Missouri Business Owner Indicted for $27.1 Million Bank and PPP Fraud
Tod Ray Keilholz, of Missouri, was charged in a 52-count indictment for a $27.1 million bank fraud scheme that included over $12.4 million in PPP loans. The charges include multiple counts of bank fraud, making false statements to a financial institution, making false statements to the SBA, money laundering, and aggravated identity theft.

California Company Chief Executive Officer Pleaded Guilty to $21 Million Cryptocurrency Fraud
Michael Alan Stollery, of California, chief executive officer (CEO) of Titanium Blockchain Infrastructure Services Inc. (TBIS), pleaded guilty for his role in a cryptocurrency fraud scheme involving TBIS’s initial coin offering (ICO), which raised about $21 million from investors in the United States and overseas.

Owner of Massachusetts Tech Services Company Sentenced to Prison for $13 Million PPP Fraud
Elijah Majak Buoi, owner of information technology (IT) services company Sosuda Tech, was sentenced in connection with filing fraudulent PPP loan applications seeking more than $13 million. Buoi was sentenced to 39 months in prison and 3 years of supervised release, and he was ordered to pay restitution of $2 million and forfeiture of $2 million.

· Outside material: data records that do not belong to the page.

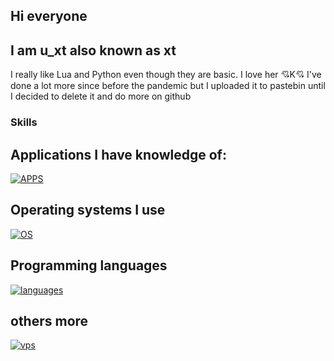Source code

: ## Hi everyone
## I am u_xt also known as xt
I really like Lua and Python even though they are basic.
I love her 💘K💘
I've done a lot more since before the pandemic but I uploaded it to pastebin until I decided to delete it and do more on github

### Skills

## Applications I have knowledge of:
[![APPS](https://skillicons.dev/icons?i=vscode,visualstudio,blender,ps,robloxstudio,replit,github,discord,bots,ae)](https://skillicons.dev)

## Operating systems I use
[![OS](https://skillicons.dev/icons?i=windows,kali,arch,ubuntu,mint,linux)](https://skillicons.dev)

## Programming languages
[![languages](https://skillicons.dev/icons?i=py,lua,css,js,c,cs)](https://skillicons.dev)

## others more
[![vps](https://skillicons.dev/icons?i=aws,gcp,azure,react,vue)](https://skillicons.dev)
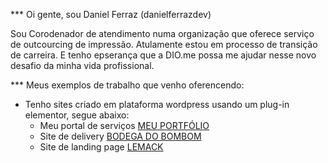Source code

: *** Oi gente, sou Daniel Ferraz (danielferrazdev)

Sou Corodenador de atendimento numa organização que oferece serviço de outcourcing de impressão.
Atulamente estou em processo de transição de carreira. E tenho epserança que a DIO.me possa me ajudar nesse novo desafio da minha vida profissional.

*** Meus exemplos de trabalho que venho oferencendo:
* Tenho sites criado em plataforma wordpress usando um plug-in elementor, segue abaixo:
  * Meu portal de serviços [MEU PORTFÓLIO](https://danielferraz.com)
  * Site de delivery [BODEGA DO BOMBOM](https://danielferraz.com/bodega-do-bombom)
  * Site de landing page [LEMACK](https://lemack.com.br/)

Former Executive Vice President Pleaded Guilty to Conspiracy to Defraud First NBC Bank in Louisiana
Robert B. Calloway pleaded guilty to conspiracy to defraud New Orleans–based First NBC Bank, where he worked as executive vice president. The bank, which failed in April 2017, was a subsidiary of First NBC Bank Holding Company. According to court documents, Calloway and other bank officers conspired to conceal the financial condition of a borrower from the bank’s board of directors, auditors, and examiners; falsely stated in loan documents that the borrower was able to pay his loans with cash generated by his businesses; and concealed the fact that they made loans to the borrower to keep him and his companies off month-end reports that went to the bank’s board, auditors, and examiners.